Dataset records:

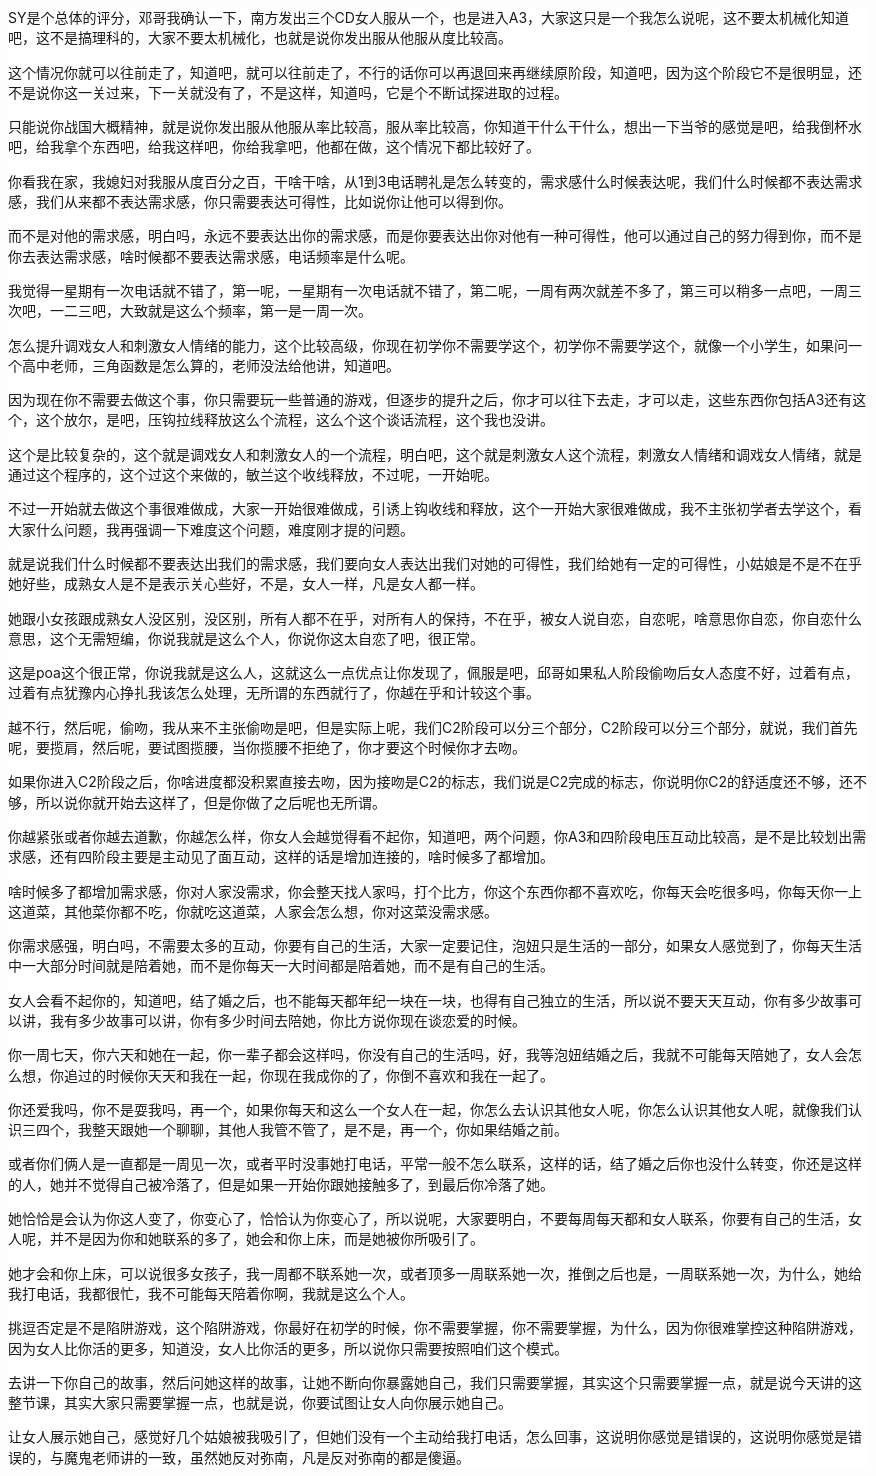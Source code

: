 SY是个总体的评分，邓哥我确认一下，南方发出三个CD女人服从一个，也是进入A3，大家这只是一个我怎么说呢，这不要太机械化知道吧，这不是搞理科的，大家不要太机械化，也就是说你发出服从他服从度比较高。

这个情况你就可以往前走了，知道吧，就可以往前走了，不行的话你可以再退回来再继续原阶段，知道吧，因为这个阶段它不是很明显，还不是说你这一关过来，下一关就没有了，不是这样，知道吗，它是个不断试探进取的过程。

只能说你战国大概精神，就是说你发出服从他服从率比较高，服从率比较高，你知道干什么干什么，想出一下当爷的感觉是吧，给我倒杯水吧，给我拿个东西吧，给我这样吧，你给我拿吧，他都在做，这个情况下都比较好了。

你看我在家，我媳妇对我服从度百分之百，干啥干啥，从1到3电话聘礼是怎么转变的，需求感什么时候表达呢，我们什么时候都不表达需求感，我们从来都不表达需求感，你只需要表达可得性，比如说你让他可以得到你。

而不是对他的需求感，明白吗，永远不要表达出你的需求感，而是你要表达出你对他有一种可得性，他可以通过自己的努力得到你，而不是你去表达需求感，啥时候都不要表达需求感，电话频率是什么呢。

我觉得一星期有一次电话就不错了，第一呢，一星期有一次电话就不错了，第二呢，一周有两次就差不多了，第三可以稍多一点吧，一周三次吧，一二三吧，大致就是这么个频率，第一是一周一次。

怎么提升调戏女人和刺激女人情绪的能力，这个比较高级，你现在初学你不需要学这个，初学你不需要学这个，就像一个小学生，如果问一个高中老师，三角函数是怎么算的，老师没法给他讲，知道吧。

因为现在你不需要去做这个事，你只需要玩一些普通的游戏，但逐步的提升之后，你才可以往下去走，才可以走，这些东西你包括A3还有这个，这个放尔，是吧，压钩拉线释放这么个流程，这么个这个谈话流程，这个我也没讲。

这个是比较复杂的，这个就是调戏女人和刺激女人的一个流程，明白吧，这个就是刺激女人这个流程，刺激女人情绪和调戏女人情绪，就是通过这个程序的，这个过这个来做的，敏兰这个收线释放，不过呢，一开始呢。

不过一开始就去做这个事很难做成，大家一开始很难做成，引诱上钩收线和释放，这个一开始大家很难做成，我不主张初学者去学这个，看大家什么问题，我再强调一下难度这个问题，难度刚才提的问题。

就是说我们什么时候都不要表达出我们的需求感，我们要向女人表达出我们对她的可得性，我们给她有一定的可得性，小姑娘是不是不在乎她好些，成熟女人是不是表示关心些好，不是，女人一样，凡是女人都一样。

她跟小女孩跟成熟女人没区别，没区别，所有人都不在乎，对所有人的保持，不在乎，被女人说自恋，自恋呢，啥意思你自恋，你自恋什么意思，这个无需短编，你说我就是这么个人，你说你这太自恋了吧，很正常。

这是poa这个很正常，你说我就是这么人，这就这么一点优点让你发现了，佩服是吧，邱哥如果私人阶段偷吻后女人态度不好，过着有点，过着有点犹豫内心挣扎我该怎么处理，无所谓的东西就行了，你越在乎和计较这个事。

越不行，然后呢，偷吻，我从来不主张偷吻是吧，但是实际上呢，我们C2阶段可以分三个部分，C2阶段可以分三个部分，就说，我们首先呢，要揽肩，然后呢，要试图揽腰，当你揽腰不拒绝了，你才要这个时候你才去吻。

如果你进入C2阶段之后，你啥进度都没积累直接去吻，因为接吻是C2的标志，我们说是C2完成的标志，你说明你C2的舒适度还不够，还不够，所以说你就开始去这样了，但是你做了之后呢也无所谓。

你越紧张或者你越去道歉，你越怎么样，你女人会越觉得看不起你，知道吧，两个问题，你A3和四阶段电压互动比较高，是不是比较划出需求感，还有四阶段主要是主动见了面互动，这样的话是增加连接的，啥时候多了都增加。

啥时候多了都增加需求感，你对人家没需求，你会整天找人家吗，打个比方，你这个东西你都不喜欢吃，你每天会吃很多吗，你每天你一上这道菜，其他菜你都不吃，你就吃这道菜，人家会怎么想，你对这菜没需求感。

你需求感强，明白吗，不需要太多的互动，你要有自己的生活，大家一定要记住，泡妞只是生活的一部分，如果女人感觉到了，你每天生活中一大部分时间就是陪着她，而不是你每天一大时间都是陪着她，而不是有自己的生活。

女人会看不起你的，知道吧，结了婚之后，也不能每天都年纪一块在一块，也得有自己独立的生活，所以说不要天天互动，你有多少故事可以讲，我有多少故事可以讲，你有多少时间去陪她，你比方说你现在谈恋爱的时候。

你一周七天，你六天和她在一起，你一辈子都会这样吗，你没有自己的生活吗，好，我等泡妞结婚之后，我就不可能每天陪她了，女人会怎么想，你追过的时候你天天和我在一起，你现在我成你的了，你倒不喜欢和我在一起了。

你还爱我吗，你不是耍我吗，再一个，如果你每天和这么一个女人在一起，你怎么去认识其他女人呢，你怎么认识其他女人呢，就像我们认识三四个，我整天跟她一个聊聊，其他人我管不管了，是不是，再一个，你如果结婚之前。

或者你们俩人是一直都是一周见一次，或者平时没事她打电话，平常一般不怎么联系，这样的话，结了婚之后你也没什么转变，你还是这样的人，她并不觉得自己被冷落了，但是如果一开始你跟她接触多了，到最后你冷落了她。

她恰恰是会认为你这人变了，你变心了，恰恰认为你变心了，所以说呢，大家要明白，不要每周每天都和女人联系，你要有自己的生活，女人呢，并不是因为你和她联系的多了，她会和你上床，而是她被你所吸引了。

她才会和你上床，可以说很多女孩子，我一周都不联系她一次，或者顶多一周联系她一次，推倒之后也是，一周联系她一次，为什么，她给我打电话，我都很忙，我不可能每天陪着你啊，我就是这么个人。

挑逗否定是不是陷阱游戏，这个陷阱游戏，你最好在初学的时候，你不需要掌握，你不需要掌握，为什么，因为你很难掌控这种陷阱游戏，因为女人比你活的更多，知道没，女人比你活的更多，所以说你只需要按照咱们这个模式。

去讲一下你自己的故事，然后问她这样的故事，让她不断向你暴露她自己，我们只需要掌握，其实这个只需要掌握一点，就是说今天讲的这整节课，其实大家只需要掌握一点，也就是说，你要试图让女人向你展示她自己。

让女人展示她自己，感觉好几个姑娘被我吸引了，但她们没有一个主动给我打电话，怎么回事，这说明你感觉是错误的，这说明你感觉是错误的，与魔鬼老师讲的一致，虽然她反对弥南，凡是反对弥南的都是傻逼。
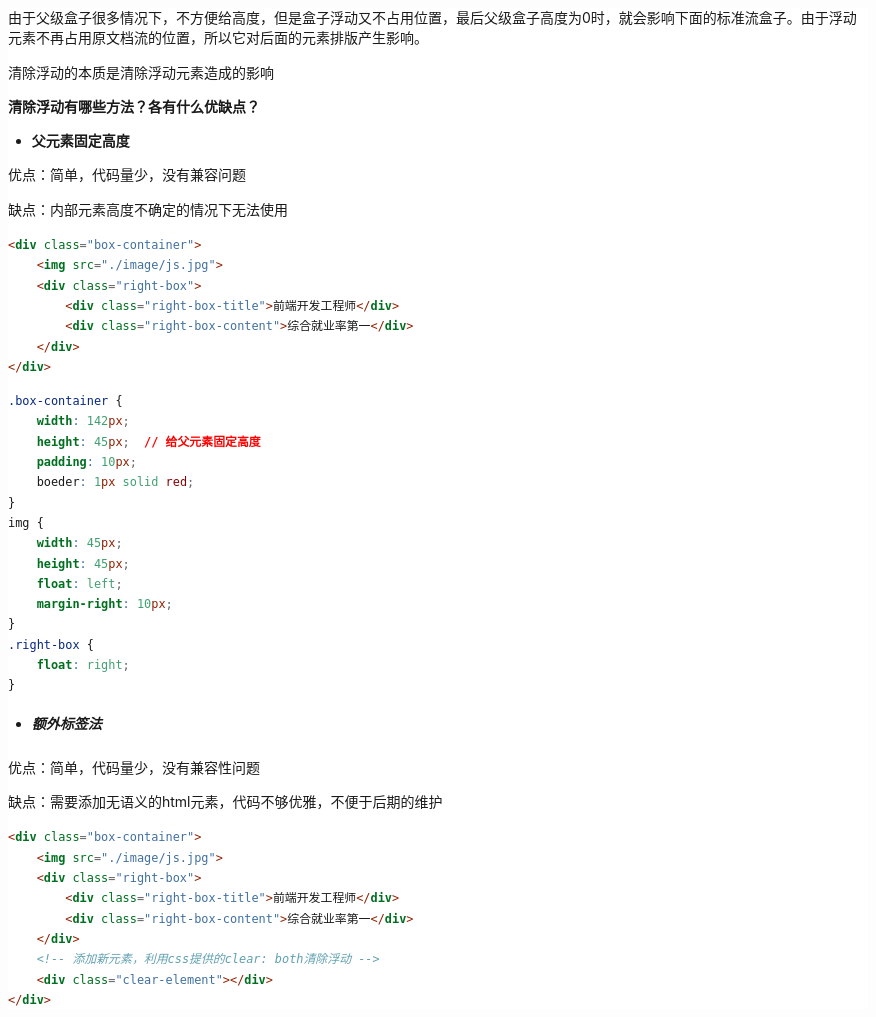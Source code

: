 由于父级盒子很多情况下，不方便给高度，但是盒子浮动又不占用位置，最后父级盒子高度为0时，就会影响下面的标准流盒子。由于浮动元素不再占用原文档流的位置，所以它对后面的元素排版产生影响。

清除浮动的本质是清除浮动元素造成的影响

**清除浮动有哪些方法？各有什么优缺点？**

- **父元素固定高度**

优点：简单，代码量少，没有兼容问题

缺点：内部元素高度不确定的情况下无法使用

```html
<div class="box-container">
    <img src="./image/js.jpg">
    <div class="right-box">
        <div class="right-box-title">前端开发工程师</div>
        <div class="right-box-content">综合就业率第一</div>
    </div>
</div>
```

```css
.box-container {
    width: 142px;
    height: 45px;  // 给父元素固定高度
    padding: 10px;
    boeder: 1px solid red;
}
img {
    width: 45px;
    height: 45px;
    float: left;
    margin-right: 10px;
}
.right-box {
    float: right;
}
```

- ##### 额外标签法


优点：简单，代码量少，没有兼容性问题

缺点：需要添加无语义的html元素，代码不够优雅，不便于后期的维护

```html
<div class="box-container">
    <img src="./image/js.jpg">
    <div class="right-box">
        <div class="right-box-title">前端开发工程师</div>
        <div class="right-box-content">综合就业率第一</div>
    </div>
    <!-- 添加新元素，利用css提供的clear: both清除浮动 -->
    <div class="clear-element"></div>
</div>
```
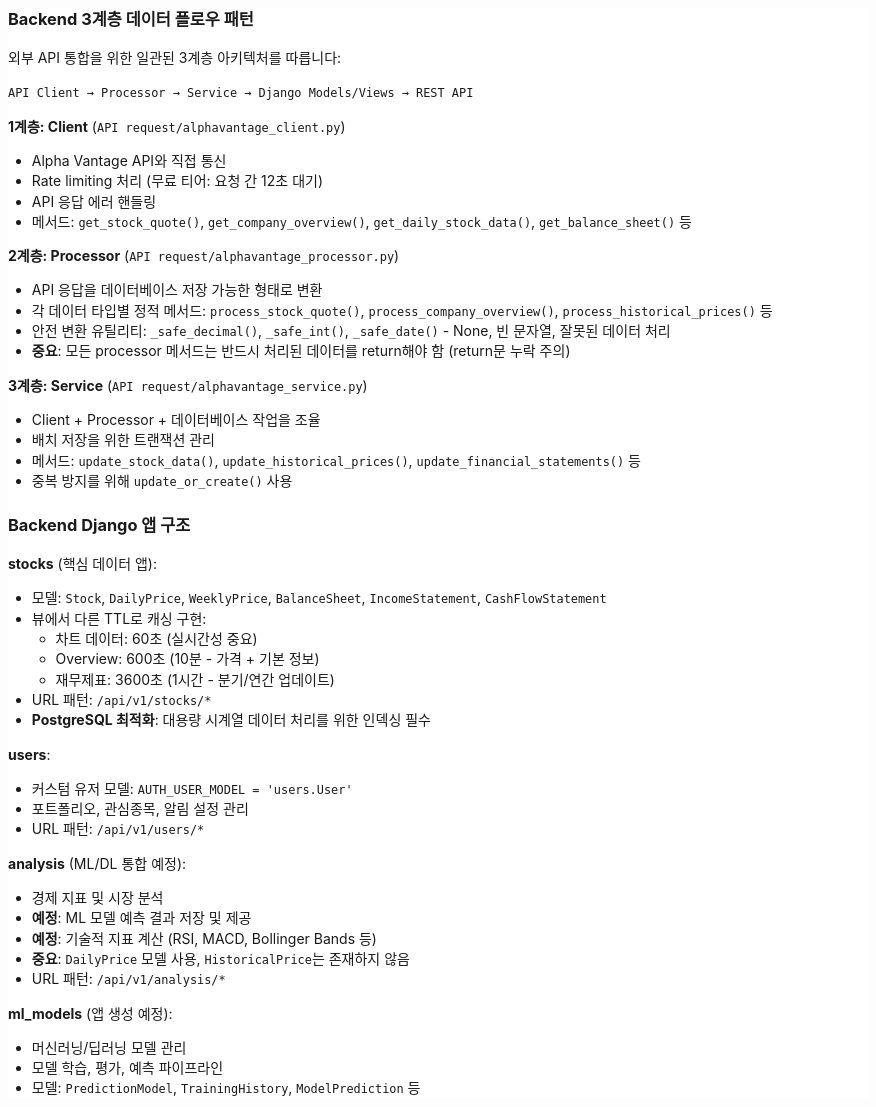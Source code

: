 ### Backend 3계층 데이터 플로우 패턴

외부 API 통합을 위한 일관된 3계층 아키텍처를 따릅니다:

```
API Client → Processor → Service → Django Models/Views → REST API
```

**1계층: Client** (`API request/alphavantage_client.py`)
- Alpha Vantage API와 직접 통신
- Rate limiting 처리 (무료 티어: 요청 간 12초 대기)
- API 응답 에러 핸들링
- 메서드: `get_stock_quote()`, `get_company_overview()`, `get_daily_stock_data()`, `get_balance_sheet()` 등

**2계층: Processor** (`API request/alphavantage_processor.py`)
- API 응답을 데이터베이스 저장 가능한 형태로 변환
- 각 데이터 타입별 정적 메서드: `process_stock_quote()`, `process_company_overview()`, `process_historical_prices()` 등
- 안전 변환 유틸리티: `_safe_decimal()`, `_safe_int()`, `_safe_date()` - None, 빈 문자열, 잘못된 데이터 처리
- **중요**: 모든 processor 메서드는 반드시 처리된 데이터를 return해야 함 (return문 누락 주의)

**3계층: Service** (`API request/alphavantage_service.py`)
- Client + Processor + 데이터베이스 작업을 조율
- 배치 저장을 위한 트랜잭션 관리
- 메서드: `update_stock_data()`, `update_historical_prices()`, `update_financial_statements()` 등
- 중복 방지를 위해 `update_or_create()` 사용

### Backend Django 앱 구조

**stocks** (핵심 데이터 앱):
- 모델: `Stock`, `DailyPrice`, `WeeklyPrice`, `BalanceSheet`, `IncomeStatement`, `CashFlowStatement`
- 뷰에서 다른 TTL로 캐싱 구현:
  - 차트 데이터: 60초 (실시간성 중요)
  - Overview: 600초 (10분 - 가격 + 기본 정보)
  - 재무제표: 3600초 (1시간 - 분기/연간 업데이트)
- URL 패턴: `/api/v1/stocks/*`
- **PostgreSQL 최적화**: 대용량 시계열 데이터 처리를 위한 인덱싱 필수

**users**:
- 커스텀 유저 모델: `AUTH_USER_MODEL = 'users.User'`
- 포트폴리오, 관심종목, 알림 설정 관리
- URL 패턴: `/api/v1/users/*`

**analysis** (ML/DL 통합 예정):
- 경제 지표 및 시장 분석
- **예정**: ML 모델 예측 결과 저장 및 제공
- **예정**: 기술적 지표 계산 (RSI, MACD, Bollinger Bands 등)
- **중요**: `DailyPrice` 모델 사용, `HistoricalPrice`는 존재하지 않음
- URL 패턴: `/api/v1/analysis/*`

**ml_models** (앱 생성 예정):
- 머신러닝/딥러닝 모델 관리
- 모델 학습, 평가, 예측 파이프라인
- 모델: `PredictionModel`, `TrainingHistory`, `ModelPrediction` 등
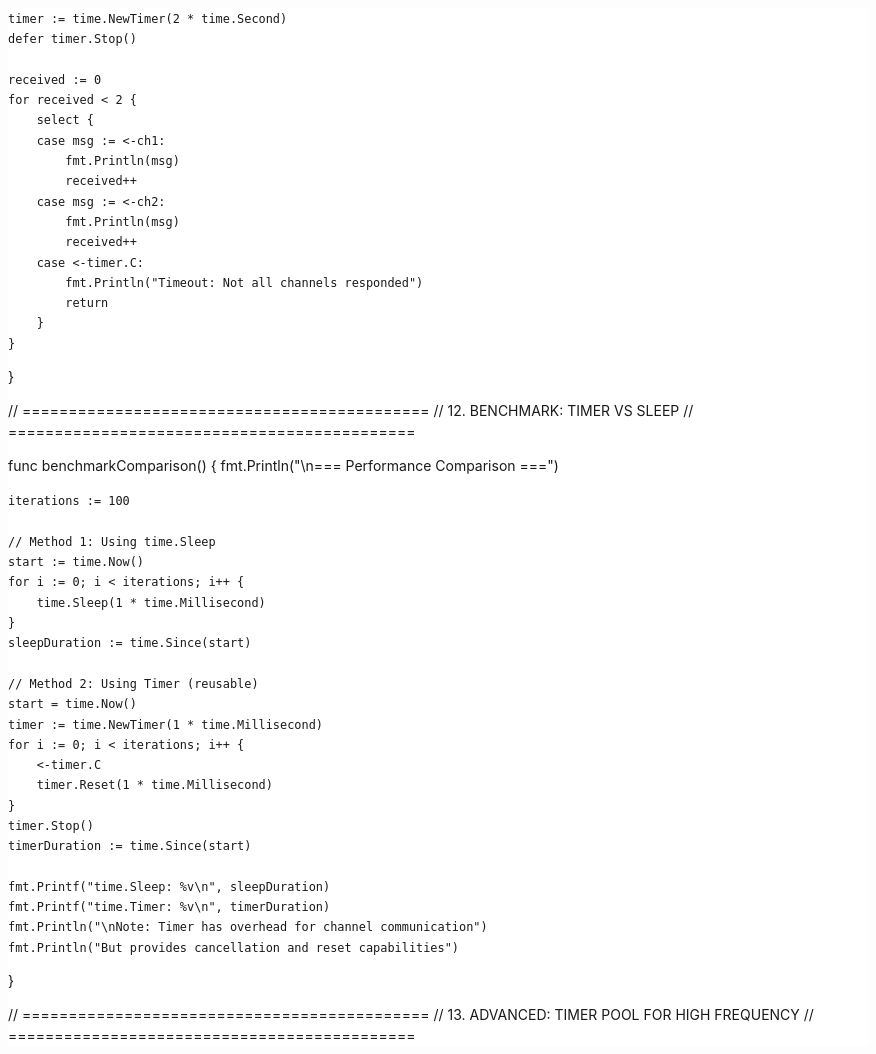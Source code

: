 	timer := time.NewTimer(2 * time.Second)
	defer timer.Stop()
	
	received := 0
	for received < 2 {
		select {
		case msg := <-ch1:
			fmt.Println(msg)
			received++
		case msg := <-ch2:
			fmt.Println(msg)
			received++
		case <-timer.C:
			fmt.Println("Timeout: Not all channels responded")
			return
		}
	}
}

// ============================================
// 12. BENCHMARK: TIMER VS SLEEP
// ============================================

func benchmarkComparison() {
	fmt.Println("\n=== Performance Comparison ===")
	
	iterations := 100
	
	// Method 1: Using time.Sleep
	start := time.Now()
	for i := 0; i < iterations; i++ {
		time.Sleep(1 * time.Millisecond)
	}
	sleepDuration := time.Since(start)
	
	// Method 2: Using Timer (reusable)
	start = time.Now()
	timer := time.NewTimer(1 * time.Millisecond)
	for i := 0; i < iterations; i++ {
		<-timer.C
		timer.Reset(1 * time.Millisecond)
	}
	timer.Stop()
	timerDuration := time.Since(start)
	
	fmt.Printf("time.Sleep: %v\n", sleepDuration)
	fmt.Printf("time.Timer: %v\n", timerDuration)
	fmt.Println("\nNote: Timer has overhead for channel communication")
	fmt.Println("But provides cancellation and reset capabilities")
}

// ============================================
// 13. ADVANCED: TIMER POOL FOR HIGH FREQUENCY
// ============================================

* TASK REQUIREMENTS: Your task is to return each line of the data above that contains the string "sleepDuration".

* SOLUTION:
	sleepDuration := time.Since(start)
	fmt.Printf("time.Sleep: %v\n", sleepDuration)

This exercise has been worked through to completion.